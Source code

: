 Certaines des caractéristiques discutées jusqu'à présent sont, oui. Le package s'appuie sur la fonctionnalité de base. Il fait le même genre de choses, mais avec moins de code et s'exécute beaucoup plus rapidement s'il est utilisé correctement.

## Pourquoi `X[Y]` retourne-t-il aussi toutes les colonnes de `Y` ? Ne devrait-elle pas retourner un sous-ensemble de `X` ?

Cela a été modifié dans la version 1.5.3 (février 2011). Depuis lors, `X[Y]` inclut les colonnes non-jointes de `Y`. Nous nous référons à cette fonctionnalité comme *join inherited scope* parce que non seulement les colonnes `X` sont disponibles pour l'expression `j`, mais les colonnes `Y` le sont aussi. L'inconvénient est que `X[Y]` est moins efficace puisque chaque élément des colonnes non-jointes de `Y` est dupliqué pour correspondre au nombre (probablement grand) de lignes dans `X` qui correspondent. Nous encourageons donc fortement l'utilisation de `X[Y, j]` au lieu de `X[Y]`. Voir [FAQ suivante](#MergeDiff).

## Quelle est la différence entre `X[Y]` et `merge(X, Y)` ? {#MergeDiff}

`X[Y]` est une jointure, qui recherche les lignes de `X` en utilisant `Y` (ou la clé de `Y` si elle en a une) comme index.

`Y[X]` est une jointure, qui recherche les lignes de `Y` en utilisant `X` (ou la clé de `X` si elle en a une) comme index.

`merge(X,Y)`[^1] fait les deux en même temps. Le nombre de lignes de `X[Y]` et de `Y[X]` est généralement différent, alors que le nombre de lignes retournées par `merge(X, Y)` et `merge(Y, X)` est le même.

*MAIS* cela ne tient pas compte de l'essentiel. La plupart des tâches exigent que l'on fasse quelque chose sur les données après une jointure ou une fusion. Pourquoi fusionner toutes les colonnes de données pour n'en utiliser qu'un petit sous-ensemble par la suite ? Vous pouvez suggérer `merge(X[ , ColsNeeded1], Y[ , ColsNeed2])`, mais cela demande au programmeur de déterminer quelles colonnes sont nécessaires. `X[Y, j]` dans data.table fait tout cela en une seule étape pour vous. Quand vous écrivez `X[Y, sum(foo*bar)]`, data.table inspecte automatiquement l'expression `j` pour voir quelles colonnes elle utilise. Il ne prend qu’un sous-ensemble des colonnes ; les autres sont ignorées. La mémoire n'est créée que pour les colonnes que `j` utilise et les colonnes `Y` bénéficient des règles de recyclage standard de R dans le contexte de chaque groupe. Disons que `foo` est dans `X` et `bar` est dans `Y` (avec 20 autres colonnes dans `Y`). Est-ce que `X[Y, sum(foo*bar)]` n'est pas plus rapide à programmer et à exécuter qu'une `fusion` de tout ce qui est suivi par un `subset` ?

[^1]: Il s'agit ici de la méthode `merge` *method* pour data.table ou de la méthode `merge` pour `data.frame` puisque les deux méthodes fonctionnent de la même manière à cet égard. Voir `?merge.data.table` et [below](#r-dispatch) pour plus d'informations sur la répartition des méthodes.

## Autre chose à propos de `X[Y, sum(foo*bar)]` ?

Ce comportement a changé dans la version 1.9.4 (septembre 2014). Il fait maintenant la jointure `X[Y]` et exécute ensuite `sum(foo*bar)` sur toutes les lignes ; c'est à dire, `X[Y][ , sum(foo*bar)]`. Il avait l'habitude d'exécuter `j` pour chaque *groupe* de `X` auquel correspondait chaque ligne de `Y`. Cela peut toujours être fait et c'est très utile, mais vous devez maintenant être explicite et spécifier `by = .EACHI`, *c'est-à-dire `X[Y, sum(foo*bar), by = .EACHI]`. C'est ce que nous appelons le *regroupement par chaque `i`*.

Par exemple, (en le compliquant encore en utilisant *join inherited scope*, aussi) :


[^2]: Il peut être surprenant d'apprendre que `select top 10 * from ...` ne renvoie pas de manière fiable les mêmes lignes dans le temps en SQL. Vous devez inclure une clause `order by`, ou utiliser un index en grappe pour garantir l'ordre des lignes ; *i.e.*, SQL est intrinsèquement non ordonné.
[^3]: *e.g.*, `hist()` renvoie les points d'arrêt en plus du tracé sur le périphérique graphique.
===============
## What the exercise asks
Please say how many lines of the material above include "version", giving that number and no other words.

## Output
2